A : 김영수 씨, 내일 저 대신 식비를 내 주실래요? (because I don't have money)
B : 그러죠. (OK.) 

A : 김영수 씨, 내일 저 대신 식비를 내 주실래요?
B : 네, 제가 낼게요. (OK. I'll pay for you) : it shows more favorable attitude than the use of the expression for 그러죠

A : 김영수 씨, 내일 저 대신 식비를 내 주실래요?
B : 물론이죠. (Sure !!!)

A: 김영수 씨, 내일 저 대신 식비를 내 주실래요?
B : 그래요. (Ok)

A : 김영수 씨, 내일 저 대신 식비를 내 주실래요?
B : 좋을 대로 하세요. (OK)


* "Do you want to pay for me?"   'A: 김영수 씨, 내일 저 대신 식비를 내기를(지불하기를) 원하나요?'
It doesn't make sense. VERY weird.


----------



## wonlon

terredepomme said:


> 就是"隨你的便吧"的意思.(但比較恭)


- 좋도록 하십시오.

ちょっと　日本語を　知ますので、日本語で　どう　言いますか。


----------



## terredepomme

> ちょっと　日本語を　知ますので、日本語で　どう　言いますか。


「よろしいですよ」「そうしましょう」等等。


----------



## kenjoluma

I put a lot of thoughts on this. And mind you, I'm a Korean native speaker. Lived longer in a foreign country than in Korea, but still, I'm an eligible(?) Korean speaker.
And I have to say, I've come to conclusion with most cerntainty that '좋도록 하십시오' itself, doesn't really make any sense.
It's just wrong in a morphological sense.

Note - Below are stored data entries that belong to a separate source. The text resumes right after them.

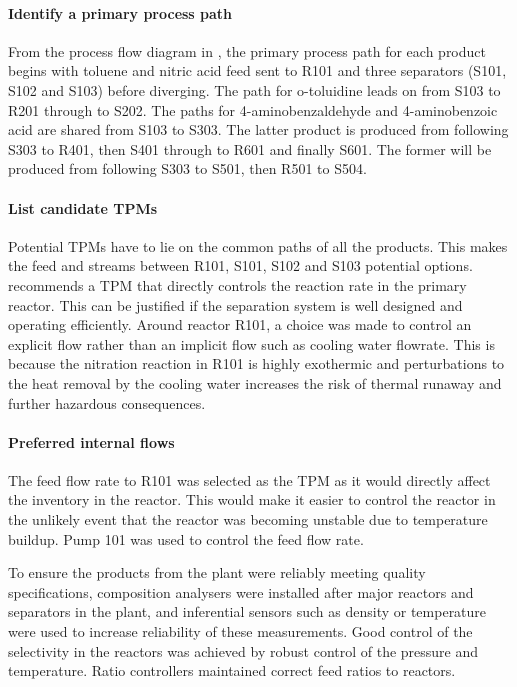 \paragraph{Identify a primary process path}
From the process flow diagram in , the primary process path for each product begins with toluene and nitric acid feed sent to R101 and three separators (S101, S102 and S103) before diverging. The path for o-toluidine leads on from S103 to R201 through to S202. The paths for 4-aminobenzaldehyde and 4-aminobenzoic acid are shared from S103 to S303. The latter product is produced from following S303 to R401, then S401 through to R601 and finally S601. The former will be produced from following S303 to S501, then R501 to S504.  

\paragraph{List candidate TPMs}
Potential TPMs have to lie on the common paths of all the products. This makes the feed and streams between R101, S101, S102 and S103 potential options. \textcite{} recommends a TPM that directly controls the reaction rate in the primary reactor. This can be justified if the separation system is well designed and operating efficiently. Around reactor R101, a choice was made to control an explicit flow rather than an implicit flow such as cooling water flowrate. This is because the nitration reaction in R101 is highly exothermic and perturbations to the heat removal by the cooling water increases the risk of thermal runaway and further hazardous consequences. 

\paragraph{Preferred internal flows}
The feed flow rate to R101 was selected as the TPM as it would directly affect the inventory in the reactor. This would make it easier to control the reactor in the unlikely event that the reactor was becoming unstable due to temperature buildup. Pump 101 was used to control the feed flow rate.

To ensure the products from the plant were reliably meeting quality specifications, composition analysers were installed after major reactors and separators in the plant, and inferential sensors such as density or temperature were used to increase reliability of these measurements. Good control of the selectivity in the reactors was achieved by robust control of the pressure and temperature. Ratio controllers maintained correct feed ratios to reactors.

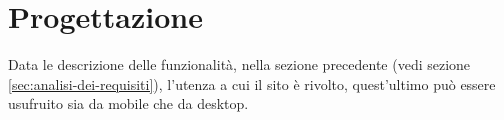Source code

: \section{Progettazione}
\label{sec:progettazione}

Data le descrizione delle funzionalità, nella sezione precedente (vedi sezione \ref{sec:analisi-dei-requisiti}), l'utenza a cui il sito è rivolto, quest'ultimo può essere usufruito sia da mobile che da desktop.\\ 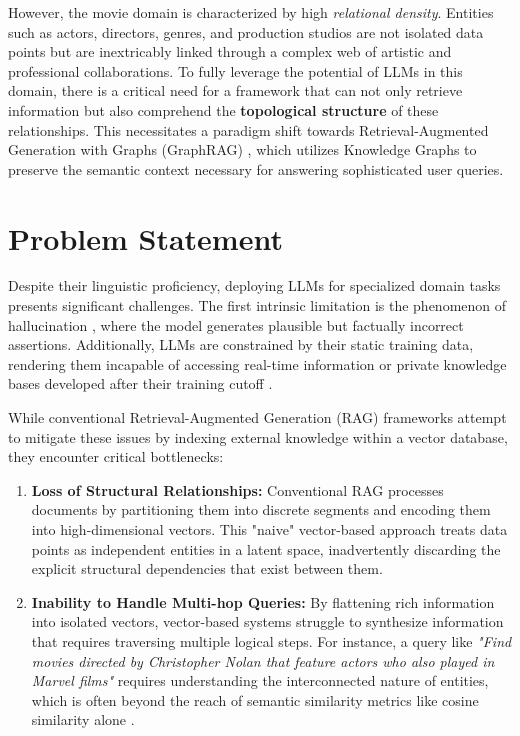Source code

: \documentclass[a4paper, 12pt]{extreport}
\begin{document}
However, the movie domain is characterized by high \textit{relational density}. Entities such as actors, directors, genres, and production studios are not isolated data points but are inextricably linked through a complex web of artistic and professional collaborations. To fully leverage the potential of LLMs in this domain, there is a critical need for a framework that can not only retrieve information but also comprehend the \textbf{topological structure} of these relationships. This necessitates a paradigm shift towards Retrieval-Augmented Generation with Graphs (GraphRAG)  \cite{han2025retrievalaugmentedgenerationgraphsgraphrag}, which utilizes Knowledge Graphs to preserve the semantic context necessary for answering sophisticated user queries.

\section{Problem Statement}
Despite their linguistic proficiency, deploying LLMs for specialized domain tasks presents significant challenges. The first intrinsic limitation is the phenomenon of hallucination \cite{maynez-etal-2020-faithfulness}, where the model generates plausible but factually incorrect assertions. Additionally, LLMs are constrained by their static training data, rendering them incapable of accessing real-time information or private knowledge bases developed after their training cutoff \cite{lewis2020rag}.

While conventional Retrieval-Augmented Generation (RAG) frameworks  \cite{lewis2020rag} attempt to mitigate these issues by indexing external knowledge within a vector database, they encounter critical bottlenecks:

\begin{enumerate}
    \item \textbf{Loss of Structural Relationships:} Conventional RAG processes documents by partitioning them into discrete segments and encoding them into high-dimensional vectors. This "naive" vector-based approach treats data points as independent entities in a latent space, inadvertently discarding the explicit structural dependencies that exist between them.
    
    \item \textbf{Inability to Handle Multi-hop Queries:} By flattening rich information into isolated vectors, vector-based systems struggle to synthesize information that requires traversing multiple logical steps. For instance, a query like \textit{"Find movies directed by Christopher Nolan that feature actors who also played in Marvel films"} requires understanding the interconnected nature of entities, which is often beyond the reach of semantic similarity metrics like cosine similarity alone \cite{han2025retrievalaugmentedgenerationgraphsgraphrag}.
\end{enumerate}
\end{document}
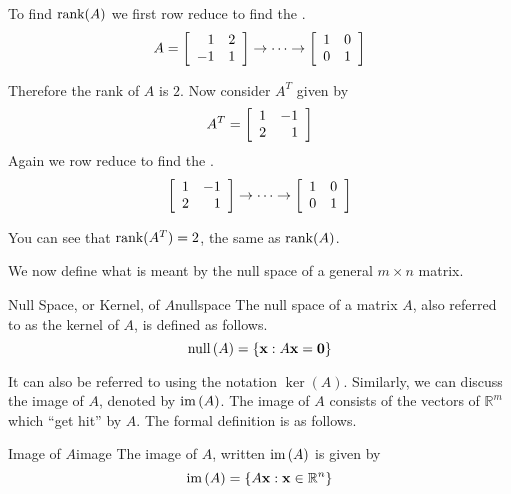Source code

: \begin{solution}
To find $\mbox{rank}(A)$ we first row reduce to find the {\rref}.
\[
A = 
\left[
\begin{array}{rr}
1 & 2 \\
-1 & 1 
\end{array} \right]
\rightarrow \cdots \rightarrow
\left[ \begin{array}{rr}
1 & 0 \\
0 & 1 
\end{array}\right]
\]

Therefore the rank of $A$ is $2$. Now consider $A^T$ given by 
\[
A^T = \left[ \begin{array}{rr}
1 & -1 \\
2 & 1 
\end{array} \right]
\]
Again we row reduce to find the {\rref}.
\[
\left[ \begin{array}{rr}
1 & -1 \\
2 & 1 
\end{array} \right]
\rightarrow \cdots \rightarrow
\left[ \begin{array}{rr}
1 & 0 \\
0 & 1 
\end{array} \right]
\]

You can see that $\mbox{rank}(A^T) = 2$, the same as $\mbox{rank}(A)$. 
\end{solution}

We now define what is meant by the null space of a general $m\times n$ matrix.

\begin{definition}{Null Space, or Kernel, of $A$}{nullspace}
The null space of a matrix $A$, also referred to as the kernel of $A$, 
is defined as follows.  
 
\begin{equation*}
\mbox{null} \left( A\right) =\left\{ {\bf x} :A {\bf x} ={\bf 0}\right\}
\end{equation*}
\end{definition}

It can also be referred to using the notation $\ker \left(
A\right) $. 
Similarly, we can discuss the image of $A$, denoted by
$\mbox{im}\left( A\right)$. The image of $A$ consists of the vectors
of $\mathbb{R}^{m}$ which ``get hit'' by $A$.  The formal definition
is as follows.

\begin{definition}{Image of $A$}{image}
The image of $A$, written $\mbox{im}\left( A\right)$ is given by
\[
\mbox{im}\left( A \right) = \left\{ A{\bf x} : {\bf x} \in \mathbb{R}^n \right\}
\]
\end{definition}

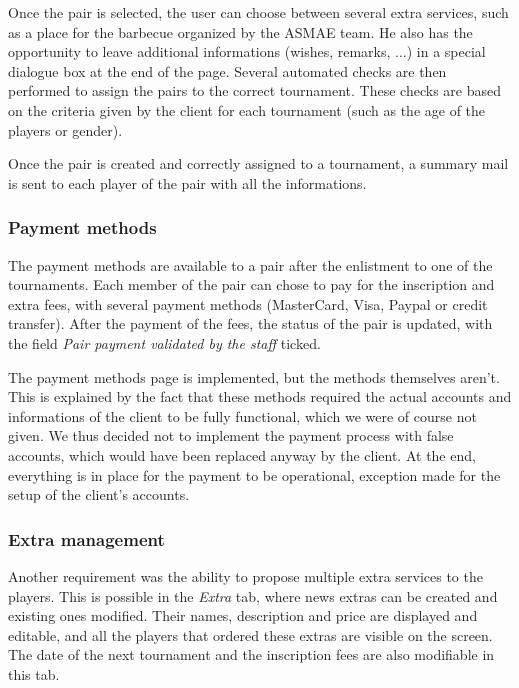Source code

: Once the pair is selected, the user can choose between several extra services,
such as a place for the barbecue organized by the ASMAE team. He also has the
opportunity to leave additional informations (wishes, remarks, ...) in a
special dialogue box at the end of the page. Several automated checks are then
performed to assign the pairs to the correct tournament. These checks are based
on the criteria given by the client for each tournament (such as the age of the
players or gender). \newline

Once the pair is created and correctly assigned to a tournament, a summary mail
is sent to each player of the pair with all the informations.


\subsubsection{Payment methods}
\label{subs:Payment methods}


The payment methods are available to a pair after the enlistment to one of the
tournaments. Each member of the pair can chose to pay for the inscription and
extra fees, with several payment methods (MasterCard, Visa, Paypal or credit
transfer). After the payment of the fees, the status of the pair is updated,
with the field \textit{Pair payment validated by the staff} ticked.\newline

The payment methods page is implemented, but the methods themselves aren't.
This is explained by the fact that these methods required the actual accounts
and informations of the client to be fully functional, which we were of course
not given. We thus decided not to implement the payment process with false
accounts, which would have been replaced anyway by the client. At the end,
everything is in place for the payment to be operational, exception made for
the setup of the client's accounts.

\subsubsection{Extra management}
\label{subs:Extra management}


Another requirement was the ability to propose multiple extra services to the
players. This is possible in the \textit{Extra} tab, where news extras can be
created and existing ones modified. Their names, description and price are
displayed and editable, and all the players that ordered these extras are
visible on the screen. The date of the next tournament and the inscription fees
are also modifiable in this tab.

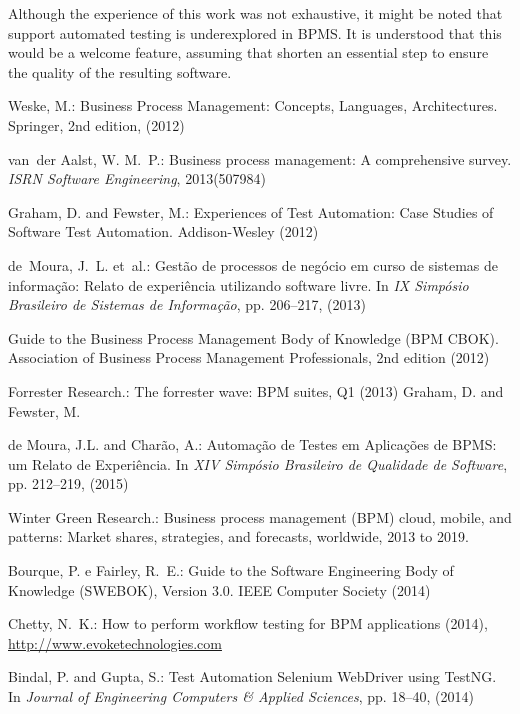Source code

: \documentclass[runningheads,a4paper]{llncs}
\begin{document}
Although the experience of this work was not exhaustive, it might be noted that support automated testing is underexplored in BPMS. It is understood that this would be a welcome feature, assuming that shorten an essential step to ensure the quality of the resulting software.

\begin{thebibliography}{4}

Weske, M.: Business Process Management: Concepts, Languages, Architectures. Springer, 2nd edition, (2012)

van~der Aalst, W. M.~P.: Business process management: A comprehensive survey. {\em ISRN Software Engineering}, 2013(507984)

Graham, D. and Fewster, M.: Experiences of Test Automation: Case Studies of Software Test Automation. Addison-Wesley (2012)

de~Moura, J.~L. et~al.: Gestão de processos de negócio em curso de sistemas de
  informação: Relato de experiência utilizando software livre. In {\em IX Simpósio Brasileiro de Sistemas de Informação}, pp.
  206--217, (2013)

 Guide to the Business Process Management Body of Knowledge (BPM
  CBOK). Association of Business Process Management Professionals, 2nd
  edition (2012)

Forrester Research.: The forrester wave: {BPM} suites, {Q1} (2013)
Graham, D. and Fewster, M.

de Moura, J.L. and Charão, A.: Automação de Testes em Aplicações de BPMS: um Relato de Experiência. In {\em XIV Simpósio Brasileiro de Qualidade de Software}, pp.
  212--219, (2015)

Winter Green Research.: Business process management (BPM) cloud, mobile, and patterns: Market shares, strategies, and forecasts, worldwide, 2013 to 2019.

Bourque, P. e Fairley, R.~E.: Guide to the Software Engineering Body of Knowledge (SWEBOK), Version 3.0. IEEE Computer Society (2014)

 Chetty, N.~K.: How to perform workflow testing for BPM applications (2014), \url{http://www.evoketechnologies.com}


Bindal, P. and Gupta, S.: Test Automation Selenium WebDriver using TestNG. In {\em Journal of Engineering Computers \& Applied Sciences}, pp.
  18--40, (2014)



\end{thebibliography}
\end{document}
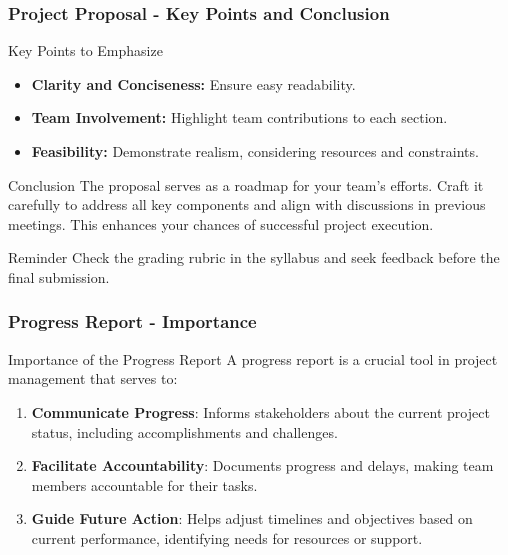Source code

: \documentclass[aspectratio=169]{beamer}
\begin{document}
\begin{frame}[fragile]
  \frametitle{Project Proposal - Key Points and Conclusion}
  \begin{block}{Key Points to Emphasize}
    \begin{itemize}
      \item \textbf{Clarity and Conciseness:} Ensure easy readability.
      \item \textbf{Team Involvement:} Highlight team contributions to each section.
      \item \textbf{Feasibility:} Demonstrate realism, considering resources and constraints.
    \end{itemize}
  \end{block}

  \begin{block}{Conclusion}
    The proposal serves as a roadmap for your team's efforts. Craft it carefully to address all key components and align with discussions in previous meetings. This enhances your chances of successful project execution.
  \end{block}

  \begin{block}{Reminder}
    Check the grading rubric in the syllabus and seek feedback before the final submission.
  \end{block}
\end{frame}

\begin{frame}[fragile]
  \frametitle{Progress Report - Importance}
  \begin{block}{Importance of the Progress Report}
    A progress report is a crucial tool in project management that serves to:
  \end{block}
  \begin{enumerate}
    \item \textbf{Communicate Progress}: Informs stakeholders about the current project status, including accomplishments and challenges.
    \item \textbf{Facilitate Accountability}: Documents progress and delays, making team members accountable for their tasks.
    \item \textbf{Guide Future Action}: Helps adjust timelines and objectives based on current performance, identifying needs for resources or support.
  \end{enumerate}
\end{frame}
\end{document}
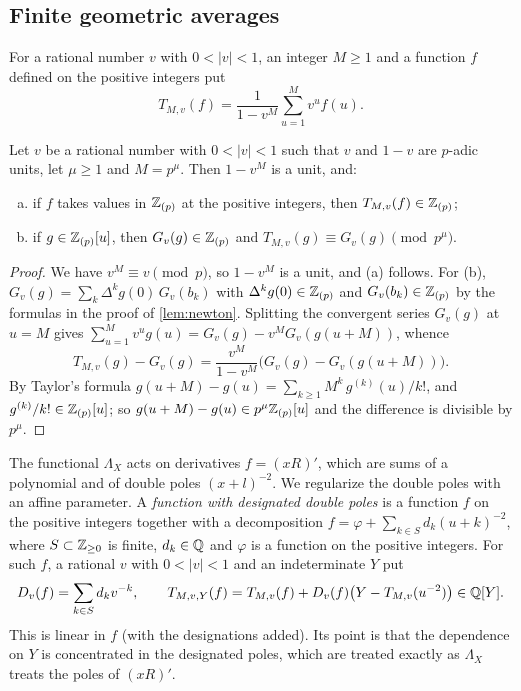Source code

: \subsection{Finite geometric averages}\label{sec:finite-averages}
For a rational number $v$ with $0<|v|<1$, an integer $M\ge1$ and a function $f$ defined on the positive integers put
\[
T_{M,v}(f)=\frac1{1-v^M}\sum_{u=1}^Mv^uf(u).
\]

\begin{lemma}\label{lem:finite-moments}
Let $v$ be a rational number with $0<|v|<1$ such that $v$ and $1-v$ are $p$-adic units, let $\mu\ge1$ and $M=p^\mu$. Then $1-v^M$ is a unit, and:
\begin{enumerate}[(a)]
\item if $f$ takes values in $\mathbb{Z}_{(p)}$ at the positive integers, then $T_{M,v}(f)\in\mathbb{Z}_{(p)}$;
\item if $g\in\mathbb{Z}_{(p)}[u]$, then $G_v(g)\in\mathbb{Z}_{(p)}$ and $T_{M,v}(g)\equiv G_v(g)\pmod{p^\mu}$.
\end{enumerate}
\end{lemma}

\begin{proof}
We have $v^M\equiv v\pmod p$, so $1-v^M$ is a unit, and (a) follows. For (b), $G_v(g)=\sum_k\Delta^kg(0)\,G_v(b_k)$ with $\Delta^kg(0)\in\mathbb{Z}_{(p)}$ and $G_v(b_k)\in\mathbb{Z}_{(p)}$ by the formulas in the proof of \cref{lem:newton}. Splitting the convergent series $G_v(g)$ at $u=M$ gives $\sum_{u=1}^Mv^ug(u)=G_v(g)-v^MG_v(g(u+M))$, whence
\[
T_{M,v}(g)-G_v(g)=\frac{v^M}{1-v^M}\bigl(G_v(g)-G_v(g(u+M))\bigr).
\]
By Taylor's formula $g(u+M)-g(u)=\sum_{k\ge1}M^k\,g^{(k)}(u)/k!$, and $g^{(k)}/k!\in\mathbb{Z}_{(p)}[u]$; so $g(u+M)-g(u)\in p^\mu\mathbb{Z}_{(p)}[u]$ and the difference is divisible by $p^\mu$.
\end{proof}

The functional $\Lambda_X$ acts on derivatives $f=(xR)'$, which are sums of a polynomial and of double poles $(x+l)^{-2}$. We regularize the double poles with an affine parameter. A \emph{function with designated double poles} is a function $f$ on the positive integers together with a decomposition $f=\varphi+\sum_{k\in S}d_k(u+k)^{-2}$, where $S\subset\mathbb{Z}_{\ge0}$ is finite, $d_k\in\mathbb{Q}$ and $\varphi$ is a function on the positive integers. For such $f$, a rational $v$ with $0<|v|<1$ and an indeterminate $Y$ put
\[
D_v(f)=\sum_{k\in S}d_kv^{-k},\qquad T_{M,v,Y}(f)=T_{M,v}(f)+D_v(f)\bigl(Y-T_{M,v}(u^{-2})\bigr)\in\mathbb{Q}[Y].
\]
This is linear in $f$ (with the designations added). Its point is that the dependence on $Y$ is concentrated in the designated poles, which are treated exactly as $\Lambda_X$ treats the poles of $(xR)'$.

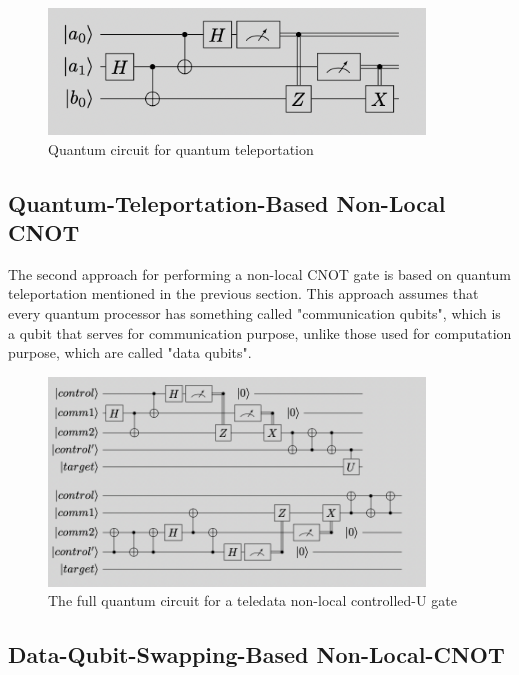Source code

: 	\begin{figure}[h]
  		\begin{center}
  			\includegraphics[width=10cm]{img/teleportation.png}
			\caption{Quantum circuit for quantum teleportation}
			\label{Fig2}
		\end{center}
	\end{figure}
\newpage
\subsection{Quantum-Teleportation-Based Non-Local CNOT}

 The second approach for performing a non-local CNOT gate is based on quantum teleportation mentioned in the previous section.  This approach assumes that every quantum processor has something called "communication qubits", which is a qubit that serves for communication purpose, unlike those used for computation purpose, which are called "data qubits".
 
 \begin{figure}[h]
  		\begin{center}
  			\includegraphics[width=10cm]{img/teleportation-cnot.png}
			\caption{The full quantum circuit for a teledata non-local controlled-U gate}
			\label{Fig3}
		\end{center}
	\end{figure}
	
\subsection{Data-Qubit-Swapping-Based Non-Local-CNOT}

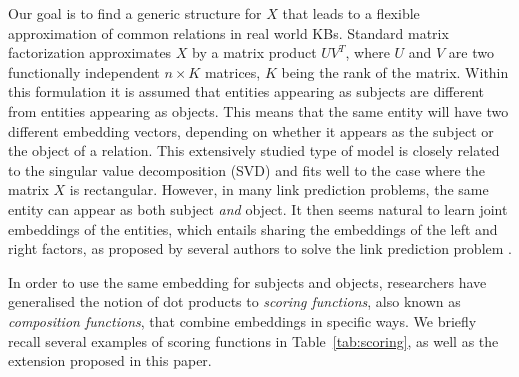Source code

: \documentclass{article}
\newcommand{\transp}{^{T}}
\renewcommand{\Re}{\mathbb{R}}
\newcommand{\Relation}{\mathbf{X}}
\newcommand{\score}{s}
\newcommand{\Johans}[1]{\todo[inline,backgroundcolor=green!20!green]{Johans: #1}}
\newcommand{\Eric}[1]{\todo[inline,backgroundcolor=blue!20!white]{Eric: #1}}
\begin{document}
Our goal is to find a 
generic structure for $X$ that leads to a flexible approximation of common relations in real world KBs. Standard matrix factorization approximates $X$ by 
a matrix product $UV\transp$, where $U$ and $V$ are two functionally independent $n\times K$ matrices, $K$ being the rank of the matrix. Within this formulation it is assumed that entities appearing as subjects are different from entities appearing as objects. This means that the same entity will have two different embedding vectors, depending on whether it appears as the subject or the object of a relation. 
This extensively studied type of model is closely related to the singular value decomposition (SVD) and fits well to the case where the matrix $X$ is rectangular. %
However, in many link prediction problems, the same entity can appear as both subject
\emph{and} object. It then seems natural to learn joint embeddings of the entities, 
which entails sharing the embeddings of the left and right factors, as proposed %
by several authors to solve the link prediction problem \cite{Nickel2011,bordes2013translating,Yang2015}. 

In order to use the same embedding for subjects and objects, researchers have generalised the notion of dot products to \emph{scoring functions}, also known as \emph{composition functions}, that combine embeddings in specific ways. %
We briefly recall several examples of scoring functions in Table~\ref{tab:scoring}, as well
as the extension proposed in this paper. %
\end{document}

I wonder if any adjective stem -- which, in this case, is 좋(다) -- can go along with -도록. I highly doubt it.


Too sad we can't give credit to textbooks these days.


----------



## woebegone1997

'좋도록 하십시오', in my opinion, is better translated as something like, "Do as you see fit," "Do as you wish." I don't know Chinese, and can't vouch for the Chinese to Korean translation, but I think Superhero1's comments offer better alternatives.


----------



## coolbrz

as your wish


----------



## coolbrz

- 김영수 쎄, 내일 저 대신 식비 를 내 주실래요?  
he asked that 김영수 pay for dinner with him 
it`t mean that he dose not pay for dinner 

김영수 said , 좋도록 하십시오
영수 agree with his opinion

as a result , 김영수 pay for all(영수,he) dinner bill


----------